Aakar Patel | Can India do what it takes to make a big leap forward?

The nations ahead of us are Germany, Japan, China and the United States

Update: 2022-09-05 18:43 GMT
This is the second time we overtook the UK, the first being a few years ago. But as our growth slowed, we fell behind again. (Representational Image)

India has overtaken the United Kingdom to become the world’s fifth largest economy. This is the second time we overtook the UK, the first being a few years ago. But as our growth slowed, we fell behind again. The nations ahead of us are Germany, Japan, China and the United States. That two of the four are Asian nations gives us hope that we can become a developed and wealthy nation.
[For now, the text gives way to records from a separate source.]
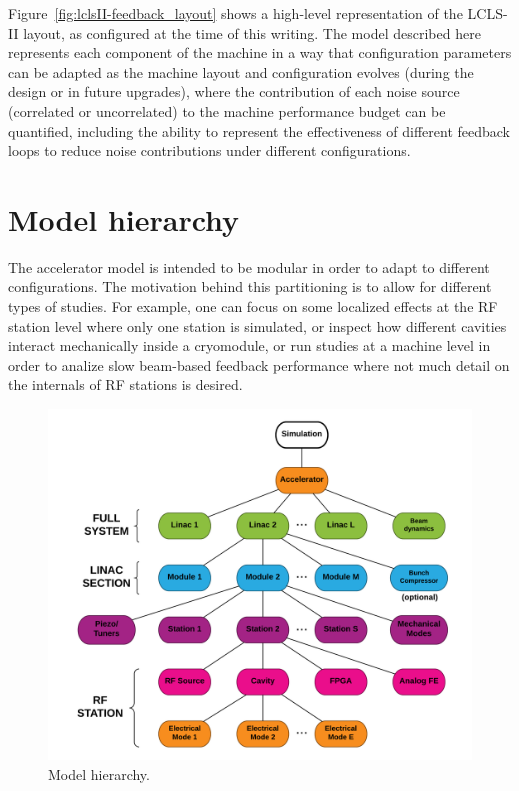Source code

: \documentclass[a4paper,12pt]{article}
\begin{document}
Figure~\ref{fig:lclsII-feedback_layout} shows a high-level representation of the LCLS-II layout, as configured at the time of this writing. The model described here represents each component of the machine in a way that configuration parameters can be adapted as the machine layout and configuration evolves (during the design or in future upgrades), where the contribution of each noise source (correlated or uncorrelated) to the machine performance budget can be quantified, including the ability to represent the effectiveness of different feedback loops to reduce noise contributions under different configurations. 

\section{Model hierarchy}

The accelerator model is intended to be modular in order to adapt to different configurations. The motivation behind this partitioning is to allow for different types of studies. For example, one can focus on some localized effects at the RF station level where only one station is simulated, or inspect how different cavities interact mechanically inside a cryomodule, or run studies at a machine level in order to analize slow beam-based feedback performance where not much detail on the internals of RF stations is desired.

\begin{figure}
\centering
\includegraphics[scale=0.2]{../figures/Model_hierarchy.png}
\caption{Model hierarchy.}
\label{fig:model_hierarchy}
\end{figure}
\end{document}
The overall size of a nation’s economy is one way of looking at gross domestic product. The other way is to look at per person GDP. India’s population is 20 times more than Britain’s, and so we must keep that in mind when we exult. Our per capita GDP is $2,200, which is around '1.75 lakh/year or around '14,500/month. The UK’s average income is $47,000 or '37 lakhs/year. The question is how can we get to that stage. Surely it is possible for us as well if other nations in the recent past have gone there, including South Korea ($34,000), Japan ($39,000) and China ($12,500).

The World Bank defines lower middle-income nations as those where the per person GDP is between $1,036 and $4,045 (at $2,200, we are lower middle income and have been here since 2008, around when we crossed $1,000). Upper middle-income economies are those with per capita national income of between $4,046 and $12,535. Above that are the high-income countries.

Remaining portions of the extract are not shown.